Petroleum Economics and Policy Solutions
Petroleum Economics and Policy Solutions (PEPS), part of IHS Markit’s client subscription based Energy Portal, is a web based service for benchmarking country specific risk ratings and rankings relevant to the petroleum industry. It enjoys a solid reputation in terms of data accuracy and reliability, but subscribers frequently report difficulties actually finding pertinent ratings and rankings, and of poor navigability in general - a consequence of the technology-first approach taken on the portal’s initial implementation.
Challenges and Opportunities
While PEPS’s competitors do not offer the same breadth of benchmarking background and are considered less solid in general, both feature superior data presentation and navigation paths.
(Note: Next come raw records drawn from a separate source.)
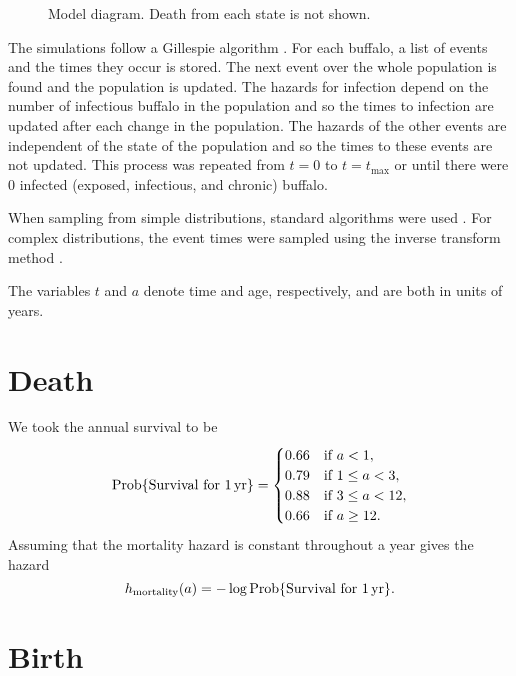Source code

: \documentclass[12pt]{article}
\DeclareMathOperator{\Prob}{Prob}
\begin{document}
\begin{figure}
  \centering
  
  \caption{Model diagram.  Death from each state is not shown.}
  \label{fig:diagram}
\end{figure}


The simulations follow a Gillespie algorithm \citep{gillespie_1977}.
For each buffalo, a list of events and the times they occur is stored.
The next event over the whole population is found and the population
is updated.  The hazards for infection depend on the number of
infectious buffalo in the population and so the times to infection are
updated after each change in the population.  The hazards of the other
events are independent of the state of the population and so the times
to these events are not updated.  This process was repeated from $t =
0$ to $t = t_{\text{max}}$ or until there were $0$ infected (exposed,
infectious, and chronic) buffalo.

When sampling from simple distributions, standard algorithms were used
\citep{scipy}.  For complex distributions, the event times were
sampled using the inverse transform method \citep{rubinstein_1981}.

The variables $t$ and $a$ denote time and age, respectively, and are
both in units of years.

\section{Death}

We took the annual survival to be
\begin{equation}
  \Prob\{\text{Survival for $\unit[1]{yr}$}\}
  =
  \begin{cases}
    0.66 & \text{if $a < 1$},
    \\
    0.79 & \text{if $1 \leq a < 3$},
    \\
    0.88 & \text{if $3 \leq a < 12$},
    \\
    0.66 & \text{if $a \geq 12$}.
  \end{cases}
\end{equation}
Assuming that the mortality hazard is constant throughout a year gives
the hazard
\begin{equation}
  h_{\text{mortality}}(a)
  = - \log \Prob\{\text{Survival for $\unit[1]{yr}$}\}.
\end{equation}


\section{Birth}
\end{document}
This situation leaves PEPS vulnerable to subscriber migration to more well-presented and therefore less time-consuming services.
We set out to address that threat, specifically the following facets:
Poor information architecture and unclear navigation structures make information hard to find.
Once found, the information presentation itself is poorly structured and therefore hard to consume.
PEPS has crosslinks to other services under the Energy Portal umbrella, which poses certain problems. Consumers who do not subscribe to these other services are left with dead ends. Those with universal access to the linked offerings still face unclear return paths. Neither experience inspires much confidence in the PEPS offering.
The Project and my Role
The PEPS offering and its reputation of reliability have been around since 1993, which helps to explain why PEPS’s newly appointed product manager - previously a consumer of the product in a business analyst role - encountered understandable cautiousness when proposing changes his internal stakeholders found hard to envision and feared to be too drastic.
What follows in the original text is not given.